Your output should be the lines below from the one with "and write statements|||" through the one with "[Task](./Advanced%20OOP/Task.pdf)", copied exactly, pictures excluded.

=== Exercise materials ===

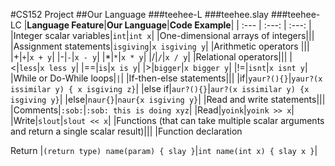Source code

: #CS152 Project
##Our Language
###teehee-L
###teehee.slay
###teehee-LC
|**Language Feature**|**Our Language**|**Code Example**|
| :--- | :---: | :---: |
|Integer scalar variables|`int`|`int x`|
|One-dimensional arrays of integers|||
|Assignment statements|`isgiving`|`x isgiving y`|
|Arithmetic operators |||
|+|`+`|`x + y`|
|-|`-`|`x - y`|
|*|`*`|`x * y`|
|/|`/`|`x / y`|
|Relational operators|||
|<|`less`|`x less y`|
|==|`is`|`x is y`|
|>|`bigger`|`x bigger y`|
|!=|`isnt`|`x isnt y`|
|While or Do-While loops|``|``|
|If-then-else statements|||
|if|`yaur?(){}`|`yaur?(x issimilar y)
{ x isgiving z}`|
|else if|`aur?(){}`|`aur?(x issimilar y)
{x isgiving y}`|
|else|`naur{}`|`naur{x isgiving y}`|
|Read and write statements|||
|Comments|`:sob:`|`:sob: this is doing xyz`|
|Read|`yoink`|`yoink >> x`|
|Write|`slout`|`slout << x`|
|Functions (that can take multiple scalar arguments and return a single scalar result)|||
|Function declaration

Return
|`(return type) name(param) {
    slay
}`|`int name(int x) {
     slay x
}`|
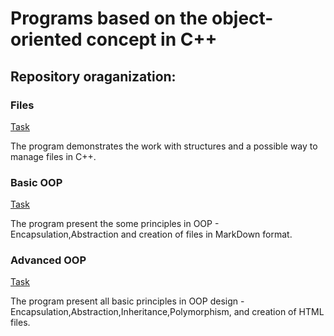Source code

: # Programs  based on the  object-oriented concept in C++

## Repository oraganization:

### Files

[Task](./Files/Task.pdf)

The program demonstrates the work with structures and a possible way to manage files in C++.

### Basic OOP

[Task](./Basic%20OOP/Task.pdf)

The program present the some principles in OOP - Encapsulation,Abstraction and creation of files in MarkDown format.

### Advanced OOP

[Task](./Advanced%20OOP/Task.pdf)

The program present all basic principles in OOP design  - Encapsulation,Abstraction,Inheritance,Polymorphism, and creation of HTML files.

===

> Result for this exercise
|Read and write statements|||
|Comments|`:sob:`|`:sob: this is doing xyz`|
|Read|`yoink`|`yoink >> x`|
|Write|`slout`|`slout << x`|
|Functions (that can take multiple scalar arguments and return a single scalar result)|||
|Function declaration

Return
|`(return type) name(param) {
    slay
}`|`int name(int x) {
     slay x
}`|
Source code

: # Programs  based on the  object-oriented concept in C++

## Repository oraganization:

### Files

[Task](./Files/Task.pdf)

The program demonstrates the work with structures and a possible way to manage files in C++.

### Basic OOP

[Task](./Basic%20OOP/Task.pdf)

The program present the some principles in OOP - Encapsulation,Abstraction and creation of files in MarkDown format.

### Advanced OOP

[Task](./Advanced%20OOP/Task.pdf)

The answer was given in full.